- Exercise
Within the listing, each line that has the string "work" should be copied.

- Dataset
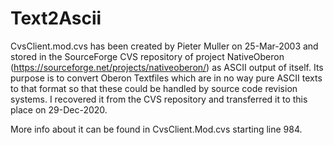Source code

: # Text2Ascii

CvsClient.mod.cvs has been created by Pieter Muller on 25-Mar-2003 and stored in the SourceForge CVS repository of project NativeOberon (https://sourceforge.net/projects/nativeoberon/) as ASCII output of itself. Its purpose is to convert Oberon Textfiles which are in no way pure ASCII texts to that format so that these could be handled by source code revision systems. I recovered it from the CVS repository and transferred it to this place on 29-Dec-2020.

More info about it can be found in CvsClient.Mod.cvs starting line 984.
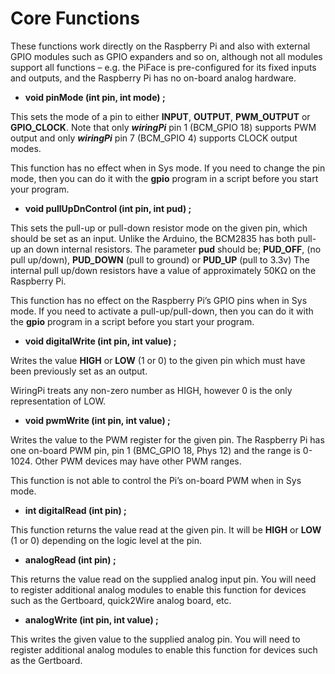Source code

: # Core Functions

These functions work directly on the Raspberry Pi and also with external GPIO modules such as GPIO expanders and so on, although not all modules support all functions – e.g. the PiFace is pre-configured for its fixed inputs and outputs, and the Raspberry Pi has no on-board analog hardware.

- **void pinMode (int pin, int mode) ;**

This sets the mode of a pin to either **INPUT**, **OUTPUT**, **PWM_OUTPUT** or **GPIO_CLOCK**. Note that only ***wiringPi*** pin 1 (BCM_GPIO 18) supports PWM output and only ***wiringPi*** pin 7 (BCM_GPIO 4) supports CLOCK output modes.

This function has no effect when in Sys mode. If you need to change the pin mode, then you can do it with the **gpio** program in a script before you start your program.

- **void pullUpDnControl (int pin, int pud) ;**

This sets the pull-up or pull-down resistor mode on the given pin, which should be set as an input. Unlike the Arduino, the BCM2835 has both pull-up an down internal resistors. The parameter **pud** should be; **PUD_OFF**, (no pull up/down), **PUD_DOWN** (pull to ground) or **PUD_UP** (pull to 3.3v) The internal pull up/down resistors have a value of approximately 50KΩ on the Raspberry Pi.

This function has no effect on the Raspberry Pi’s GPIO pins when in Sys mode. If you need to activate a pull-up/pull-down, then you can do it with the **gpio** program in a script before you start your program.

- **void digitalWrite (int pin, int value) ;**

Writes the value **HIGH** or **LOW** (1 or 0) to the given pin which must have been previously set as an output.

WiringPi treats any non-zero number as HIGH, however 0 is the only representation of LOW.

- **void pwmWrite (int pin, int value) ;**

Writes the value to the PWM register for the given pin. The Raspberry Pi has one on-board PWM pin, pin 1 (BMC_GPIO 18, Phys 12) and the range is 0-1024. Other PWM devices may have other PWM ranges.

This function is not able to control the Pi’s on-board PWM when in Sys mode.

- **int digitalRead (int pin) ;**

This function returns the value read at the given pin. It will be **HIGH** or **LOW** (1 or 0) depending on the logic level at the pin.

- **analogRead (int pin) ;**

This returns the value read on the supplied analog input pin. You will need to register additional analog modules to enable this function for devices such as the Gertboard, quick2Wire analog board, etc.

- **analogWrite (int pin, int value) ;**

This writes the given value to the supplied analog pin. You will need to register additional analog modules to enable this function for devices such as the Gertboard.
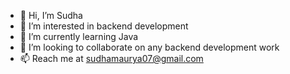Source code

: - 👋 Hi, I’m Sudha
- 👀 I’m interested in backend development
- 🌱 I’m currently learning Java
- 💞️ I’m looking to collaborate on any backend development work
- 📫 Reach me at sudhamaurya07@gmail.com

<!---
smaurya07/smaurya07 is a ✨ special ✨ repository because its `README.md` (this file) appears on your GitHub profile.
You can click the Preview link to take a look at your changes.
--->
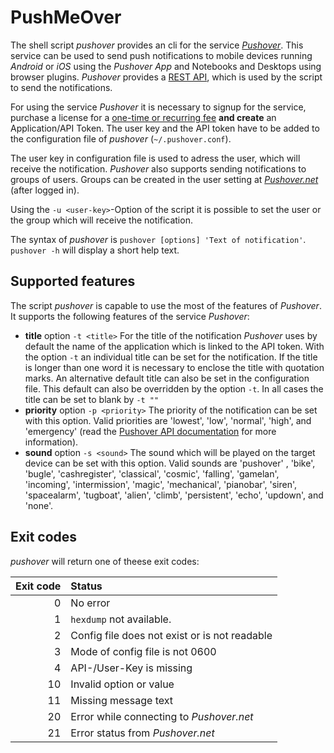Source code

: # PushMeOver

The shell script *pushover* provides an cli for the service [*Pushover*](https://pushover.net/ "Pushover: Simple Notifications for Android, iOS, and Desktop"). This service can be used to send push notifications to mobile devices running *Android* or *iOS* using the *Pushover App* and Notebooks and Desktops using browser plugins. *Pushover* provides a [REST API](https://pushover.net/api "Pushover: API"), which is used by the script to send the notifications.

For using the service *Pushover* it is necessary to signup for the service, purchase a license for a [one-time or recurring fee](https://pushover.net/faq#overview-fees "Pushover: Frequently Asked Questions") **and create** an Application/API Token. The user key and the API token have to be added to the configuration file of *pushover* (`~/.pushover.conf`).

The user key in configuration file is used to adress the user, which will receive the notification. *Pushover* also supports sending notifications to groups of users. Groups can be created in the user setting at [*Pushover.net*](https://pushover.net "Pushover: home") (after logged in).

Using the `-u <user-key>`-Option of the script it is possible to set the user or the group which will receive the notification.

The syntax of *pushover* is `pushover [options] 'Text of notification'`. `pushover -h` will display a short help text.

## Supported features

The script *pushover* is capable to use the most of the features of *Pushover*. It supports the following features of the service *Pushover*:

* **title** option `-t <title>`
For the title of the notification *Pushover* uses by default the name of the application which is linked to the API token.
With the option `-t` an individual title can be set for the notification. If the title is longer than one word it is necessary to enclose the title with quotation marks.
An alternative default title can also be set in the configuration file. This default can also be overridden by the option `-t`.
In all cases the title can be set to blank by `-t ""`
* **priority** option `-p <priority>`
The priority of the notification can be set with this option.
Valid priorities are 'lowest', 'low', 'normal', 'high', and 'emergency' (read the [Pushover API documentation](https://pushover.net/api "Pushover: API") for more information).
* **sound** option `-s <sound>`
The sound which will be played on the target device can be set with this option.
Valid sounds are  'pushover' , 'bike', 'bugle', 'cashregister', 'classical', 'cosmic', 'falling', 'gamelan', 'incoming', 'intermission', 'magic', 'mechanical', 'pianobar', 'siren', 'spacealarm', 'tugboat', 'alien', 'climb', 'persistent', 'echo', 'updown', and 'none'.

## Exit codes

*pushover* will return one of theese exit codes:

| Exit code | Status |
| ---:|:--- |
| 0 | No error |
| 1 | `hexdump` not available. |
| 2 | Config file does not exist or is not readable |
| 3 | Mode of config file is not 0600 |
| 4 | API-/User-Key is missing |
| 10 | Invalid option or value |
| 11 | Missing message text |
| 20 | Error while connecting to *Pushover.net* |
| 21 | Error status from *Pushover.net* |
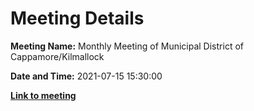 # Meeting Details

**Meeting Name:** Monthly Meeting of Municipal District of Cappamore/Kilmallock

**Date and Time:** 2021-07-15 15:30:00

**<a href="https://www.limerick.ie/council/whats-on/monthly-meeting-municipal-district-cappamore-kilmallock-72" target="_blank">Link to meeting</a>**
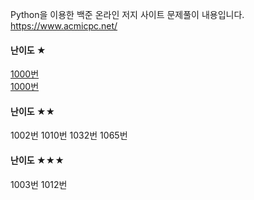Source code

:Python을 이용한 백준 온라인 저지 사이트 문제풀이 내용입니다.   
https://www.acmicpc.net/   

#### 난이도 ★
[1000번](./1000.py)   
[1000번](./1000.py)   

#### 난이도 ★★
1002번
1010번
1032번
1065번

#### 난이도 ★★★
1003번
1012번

- Exercise response
These functions work directly on the Raspberry Pi and also with external GPIO modules such as GPIO expanders and so on, although not all modules support all functions – e.g. the PiFace is pre-configured for its fixed inputs and outputs, and the Raspberry Pi has no on-board analog hardware.
- 💞️ I’m looking to collaborate on any backend development work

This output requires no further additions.